Saved data entries:
--------------------------------------------------
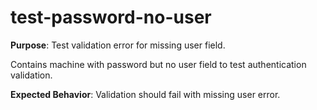 # test-password-no-user

**Purpose**: Test validation error for missing user field.

Contains machine with password but no user field to test authentication validation.

**Expected Behavior**: Validation should fail with missing user error.
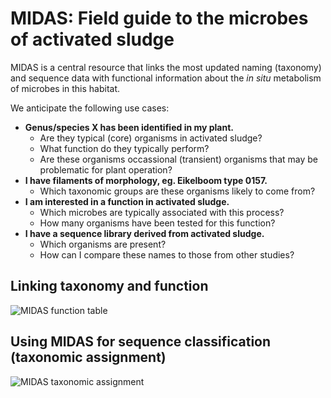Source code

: MIDAS: Field guide to the microbes of activated sludge
======================================================

MIDAS is a central resource that links the most updated naming (taxonomy) and sequence data with functional information about the _in situ_ metabolism of microbes in this habitat.

We anticipate the following use cases:

- **Genus/species X has been identified in my plant.** 
     - Are they typical (core) organisms in activated sludge?
     - What function do they typically perform?
     - Are these organisms occassional (transient) organisms that may be problematic for plant operation?
- **I have filaments of morphology, eg. Eikelboom type 0157.**
  - Which taxonomic groups are these organisms likely to come from?  
- **I am interested in a function in activated sludge.**
	- Which microbes are typically associated with this process?
	- How many organisms have been tested for this function?
- **I have a sequence library derived from activated sludge.** 
	 - Which organisms are present? 
	 - How can I compare these names to those from other studies?

Linking taxonomy and function
-----------------------------

![MIDAS function table](URL "https://github.com/aaronsaunders/midas/blob/gh-pages/images/MIDAS_functional_annotation.png")


Using MIDAS for sequence classification (taxonomic assignment)
-------------------------------

![MIDAS taxonomic assignment](URL "https://github.com/aaronsaunders/midas/blob/gh-pages/images/MIDAS_taxonomic assignment.png")
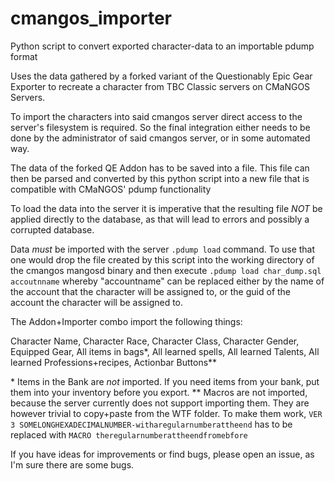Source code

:# cmangos_importer
Python script to convert exported character-data to an importable pdump format

Uses the data gathered by a forked variant of the Questionably Epic Gear Exporter to recreate a character from TBC Classic servers on CMaNGOS Servers.

To import the characters into said cmangos server direct access to the server's filesystem is required. So the final integration either needs to be done by the administrator of said cmangos server, or in some automated way.

The data of the forked QE Addon has to be saved into a file. This file can then be parsed and converted by this python script into a new file that is compatible with CMaNGOS' pdump functionality

To load the data into the server it is imperative that the resulting file *NOT* be applied directly to the database, as that will lead to errors and possibly a corrupted database.

Data *must* be imported with the server `.pdump load` command. To use that one would drop the file created by this script into the working directory of the cmangos mangosd binary and then execute `.pdump load char_dump.sql accoutnname` whereby "accountname" can be replaced either by the name of the account that the character will be assigned to, or the guid of the account the character will be assigned to.

The Addon+Importer combo import the following things:

Character Name, Character Race, Character Class, Character Gender, Equipped Gear, All items in bags\*, All learned spells, All learned Talents, All learned Professions+recipes, Actionbar Buttons\*\*

\* Items in the Bank are *not* imported. If you need items from your bank, put them into your inventory before you export.
\*\* Macros are not imported, because the server currently does not support importing them. They are however trivial to copy+paste from the WTF folder. To make them work, `VER 3 SOMELONGHEXADECIMALNUMBER-witharegularnumberattheend` has to be replaced with `MACRO theregularnumberattheendfromebfore`

If you have ideas for improvements or find bugs, please open an issue, as I'm sure there are some bugs.
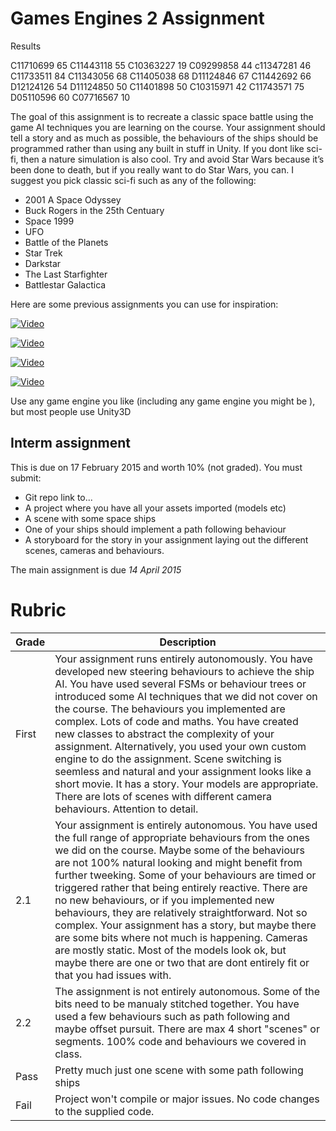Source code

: # Games Engines 2 Assignment

Results

C11710699	65
C11443118	55
C10363227	19
C09299858	44
c11347281	46
C11733511	84
C11343056	68
C11405038	68
D11124846	67
C11442692	66
D12124126	54
D11124850	50
C11401898	50
C10315971	42
C11743571	75
D05110596	60
C07716567	10

The goal of this assignment is to recreate a classic space battle using the game AI techniques you are learning on the course. Your assignment should tell a story and as much as possible, the behaviours of the ships should be programmed rather than using any built in stuff in Unity. If you dont like sci-fi, then a nature simulation is also cool. Try and avoid Star Wars because it’s been done to death, but if you really want to do Star Wars, you can. I suggest you pick classic sci-fi such as any of the following:

- 2001 A Space Odyssey
- Buck Rogers in the 25th Centuary
- Space 1999
- UFO
- Battle of the Planets
- Star Trek
- Darkstar
- The Last Starfighter
- Battlestar Galactica

Here are some previous assignments you can use for inspiration:

[![Video](http://img.youtube.com/vi/TkehS8EH2WQ/0.jpg)](http://www.youtube.com/watch?v=TkehS8EH2WQ)

[![Video](http://img.youtube.com/vi/GdYAzGS0evA/0.jpg)](http://www.youtube.com/watch?v=GdYAzGS0evA)

[![Video](http://img.youtube.com/vi/UIS46a4Wczg/0.jpg)](http://www.youtube.com/watch?v=UIS46a4Wczg)

[![Video](http://img.youtube.com/vi/9pQaaBg91Zc/0.jpg)](http://www.youtube.com/watch?v=9pQaaBg91Zc)

Use any game engine you like (including any game engine you might be ), but most people use Unity3D

## Interm assignment
This is due on 17 February 2015 and worth 10% (not graded). You must submit:

- Git repo link to...
- A project where you have all your assets imported (models etc)
- A scene with some space ships
- One of your ships should implement a path following behaviour
- A storyboard for the story in your assignment laying out the different scenes, cameras and behaviours.

The main assignment is due *14 April 2015*

Rubric
======


| Grade | Description |
| ------|-------------|
| First | Your assignment runs entirely autonomously. You have developed new steering behaviours to achieve the ship AI. You have used several FSMs or behaviour trees or introduced some AI techniques that we did not cover on the course. The behaviours you implemented are complex. Lots of code and maths. You have created new classes to abstract the complexity of your assignment. Alternatively, you used your own custom engine to do the assignment. Scene switching is seemless and natural and your assignment looks like a short movie. It has a story. Your models are appropriate. There are lots of scenes with different camera behaviours. Attention to detail.|
| 2.1 | Your assignment is entirely autonomous. You have used the full range of appropriate behaviours from the ones we did on the course. Maybe some of the behaviours are not 100% natural looking and might benefit from further tweeking. Some of your behaviours are timed or triggered rather that being entirely reactive. There are no new behaviours, or if you implemented new behaviours, they are relatively straightforward. Not so complex. Your assignment has a story, but maybe there are some bits where not much is happening. Cameras are mostly static. Most of the models look ok, but maybe there are one or two that are dont entirely fit or that you had issues with. |
| 2.2 | The assignment is not entirely autonomous. Some of the bits need to be manualy stitched together. You have used a few behaviours such as path following and maybe offset pursuit. There are max 4 short "scenes" or segments. 100% code and behaviours we covered in class. |
| Pass | Pretty much just one scene with some path following ships|
| Fail | Project won't compile or major issues. No code changes to the supplied code. |
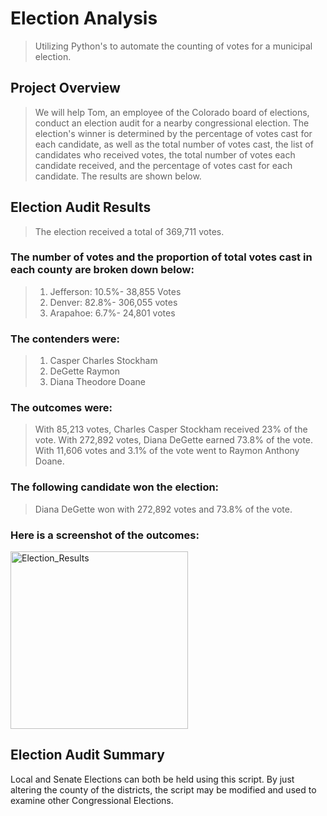 # Election Analysis
>Utilizing Python's to automate the counting of votes for a municipal election.

## Project Overview
>We will help Tom, an employee of the Colorado board of elections, conduct an election audit for a nearby congressional election. The election's winner is determined by the percentage of votes cast for each candidate, as well as the total number of votes cast, the list of candidates who received votes, the total number of votes each candidate received, and the percentage of votes cast for each candidate. The results are shown below.

## Election Audit Results
>The election received a total of 369,711 votes.

### The number of votes and the proportion of total votes cast in each county are broken down below:

>1. Jefferson: 10.5%- 38,855 Votes
>2. Denver: 82.8%- 306,055 votes
>3. Arapahoe: 6.7%- 24,801 votes

### The contenders were:

>1. Casper Charles Stockham
>2. DeGette Raymon
>3. Diana Theodore Doane

### The outcomes were:

>With 85,213 votes, Charles Casper Stockham received 23% of the vote.
>With 272,892 votes, Diana DeGette earned 73.8% of the vote.
>With 11,606 votes and 3.1% of the vote went to Raymon Anthony Doane.

### The following candidate won the election:

>Diana DeGette won with 272,892 votes and 73.8% of the vote.

### Here is a screenshot of the outcomes:

<img width="284" alt="Election_Results" src="https://user-images.githubusercontent.com/107198518/177674982-33740d7c-b723-46db-a4f3-3e4c321f0e35.png">

## Election Audit Summary
Local and Senate Elections can both be held using this script. By just altering the county of the districts, the script may be modified and used to examine other Congressional Elections.
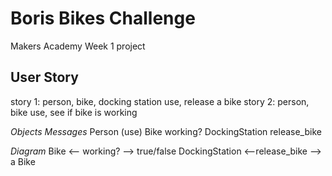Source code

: # Boris Bikes Challenge #
Makers Academy Week 1 project

## User Story ##
story 1:  person, bike, docking station
          use, release a bike
story 2:  person, bike
          use, see if bike is working

*Objects*       *Messages*
Person          (use)
Bike            working?
DockingStation  release_bike

*Diagram*
Bike <-- working? --> true/false
DockingStation <--release_bike --> a Bike
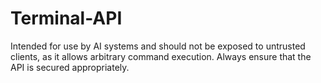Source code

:# Terminal-API
Intended for use by AI systems and should not be exposed to untrusted clients, as it allows arbitrary command execution. Always ensure that the API is secured appropriately.
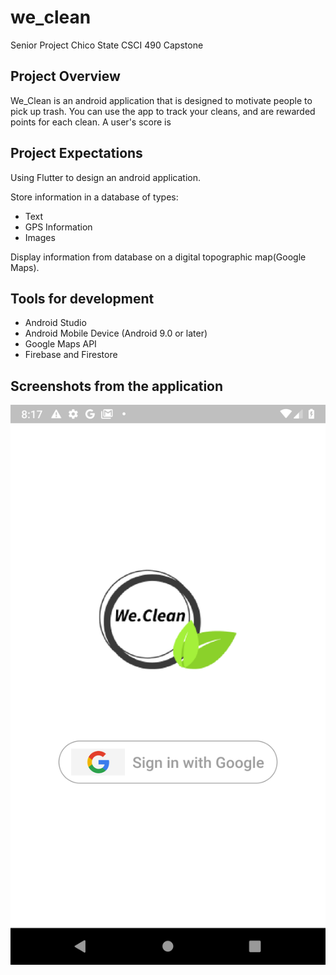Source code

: # we_clean
Senior Project
Chico State
CSCI 490 Capstone

## Project Overview
We_Clean is an android application that is designed to motivate people to pick up trash.
You can use the app to track your cleans, and are rewarded points for each clean.
A user's score is

## Project Expectations
Using Flutter to design an android application.

Store information in a database of types:
- Text
- GPS Information
- Images

Display information from database on a digital topographic map(Google Maps).

## Tools for development
- Android Studio
- Android Mobile Device (Android 9.0 or later)
- Google Maps API
- Firebase and Firestore

## Screenshots from the application
![](/Screenshots/Screenshot_1589685437.png)
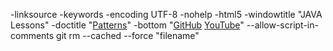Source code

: -linksource -keywords -encoding UTF-8 -nohelp -html5 -windowtitle "JAVA Lessons" -doctitle "<a href="https://github.com/Vachok/Java_Lessons/milestone/7" target=_blank>Patterns</a>" -bottom "<a href="https://github.com/Vachok/Java_Lessons/projects/1">GitHub</a> <a href="https://www.youtube.com/playlist?list=PL786bPIlqEjRDXpAKYbzpdTaOYsWyjtCX" target=_blank>YouTube</a>" --allow-script-in-comments
git rm --cached --force "filename"
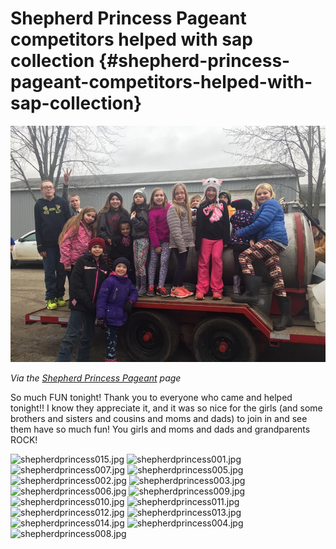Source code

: # Shepherd Princess Pageant competitors helped with sap collection {#shepherd-princess-pageant-competitors-helped-with-sap-collection}

![images/shepherdprincess016.jpg](assets/imagesshepherdprincess016jpg.jpeg)

_Via the_ [_Shepherd Princess Pageant_](https://www.facebook.com/shepherds.princesspagent?hc_ref=PAGES_TIMELINE) _page_

So much FUN tonight! Thank you to everyone who came and helped tonight!! I know they appreciate it, and it was so nice for the girls \(and some brothers and sisters and cousins and moms and dads\) to join in and see them have so much fun! You girls and moms and dads and grandparents ROCK!

![shepherdprincess015.jpg](assets/imagesshepherdprincess015.jpg)
![shepherdprincess001.jpg](assets/shepherdprincess001.jpg)
![shepherdprincess007.jpg](assets/shepherdprincess007.jpg)
![shepherdprincess005.jpg](assets/shepherdprincess005.jpg)
![shepherdprincess002.jpg](assets/shepherdprincess002.jpg)
![shepherdprincess003.jpg](assets/shepherdprincess003.jpg)
![shepherdprincess006.jpg](assets/shepherdprincess006.jpg)
![shepherdprincess009.jpg](assets/shepherdprincess009.jpg)
![shepherdprincess010.jpg](assets/shepherdprincess010.jpg)
![shepherdprincess011.jpg](assets/shepherdprincess011.jpg)
![shepherdprincess012.jpg](assets/shepherdprincess012.jpg)
![shepherdprincess013.jpg](assets/shepherdprincess013.jpg)
![shepherdprincess014.jpg](assets/shepherdprincess014.jpg)
![shepherdprincess004.jpg](assets/shepherdprincess004.jpg)
![shepherdprincess008.jpg](assets/shepherdprincess008.jpg)


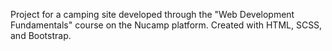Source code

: Project for a camping site developed through the "Web Development Fundamentals" course on the Nucamp platform. Created with HTML, SCSS, and Bootstrap.

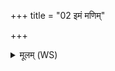+++
title = "02 इमं मणिम्"

+++
<details><summary>मूलम् (WS)</summary>

इमं मणिं विश्वजितं सुवीरमस्मादश्वत्थात् पर्युद्भरामि।  
येन विश्वाः पृतनाः सञ्जयान्यथो द्युमत्समितिमा वदानि॥ ३ ॥  
सबन्धुश्चासबन्धुश्च यो न इन्द्राभिदासति ।  
वृश्चामि तस्याहं मूलं प्रजां चक्षुरथो बलम् ॥ ४ ॥
</details>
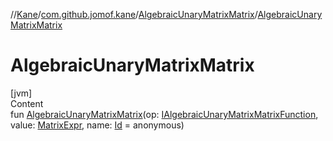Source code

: //[Kane](../../index.md)/[com.github.jomof.kane](../index.md)/[AlgebraicUnaryMatrixMatrix](index.md)/[AlgebraicUnaryMatrixMatrix](-algebraic-unary-matrix-matrix.md)



# AlgebraicUnaryMatrixMatrix  
[jvm]  
Content  
fun [AlgebraicUnaryMatrixMatrix](-algebraic-unary-matrix-matrix.md)(op: [IAlgebraicUnaryMatrixMatrixFunction](../-i-algebraic-unary-matrix-matrix-function/index.md), value: [MatrixExpr](../-matrix-expr/index.md), name: [Id](../../com.github.jomof.kane.impl/index.md#%5Bcom.github.jomof.kane.impl%2FId%2F%2F%2FPointingToDeclaration%2F%5D%2FClasslikes%2F-225615094) = anonymous)  



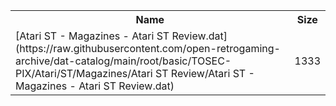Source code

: <table>
<tr><th>Name</th><th>Size</th></tr>
<tr><td>[Atari ST - Magazines - Atari ST Review.dat](https://raw.githubusercontent.com/open-retrogaming-archive/dat-catalog/main/root/basic/TOSEC-PIX/Atari/ST/Magazines/Atari ST Review/Atari ST - Magazines - Atari ST Review.dat)</td><td>1333</td></tr>
</table>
--------------------------------------------------
▶ [Required work] Only the lines from the beginning of the records through the line bearing "Uses the data" belong in the answer, copied word for word with pictures left out.

▶ [Response]
 # test-password-no-user

**Purpose**: Test validation error for missing user field.

Contains machine with password but no user field to test authentication validation.

**Expected Behavior**: Validation should fail with missing user error.
Source code

: MIDAS: Field guide to the microbes of activated sludge
======================================================

MIDAS is a central resource that links the most updated naming (taxonomy) and sequence data with functional information about the _in situ_ metabolism of microbes in this habitat.

We anticipate the following use cases:

- **Genus/species X has been identified in my plant.** 
     - Are they typical (core) organisms in activated sludge?
     - What function do they typically perform?
     - Are these organisms occassional (transient) organisms that may be problematic for plant operation?
- **I have filaments of morphology, eg. Eikelboom type 0157.**
  - Which taxonomic groups are these organisms likely to come from?  
- **I am interested in a function in activated sludge.**
	- Which microbes are typically associated with this process?
	- How many organisms have been tested for this function?
- **I have a sequence library derived from activated sludge.** 
	 - Which organisms are present? 
	 - How can I compare these names to those from other studies?

Linking taxonomy and function
-----------------------------

![MIDAS function table](URL "https://github.com/aaronsaunders/midas/blob/gh-pages/images/MIDAS_functional_annotation.png")


Using MIDAS for sequence classification (taxonomic assignment)
-------------------------------

![MIDAS taxonomic assignment](URL "https://github.com/aaronsaunders/midas/blob/gh-pages/images/MIDAS_taxonomic assignment.png")
Source code

:# cmangos_importer
Python script to convert exported character-data to an importable pdump format

Uses the data gathered by a forked variant of the Questionably Epic Gear Exporter to recreate a character from TBC Classic servers on CMaNGOS Servers.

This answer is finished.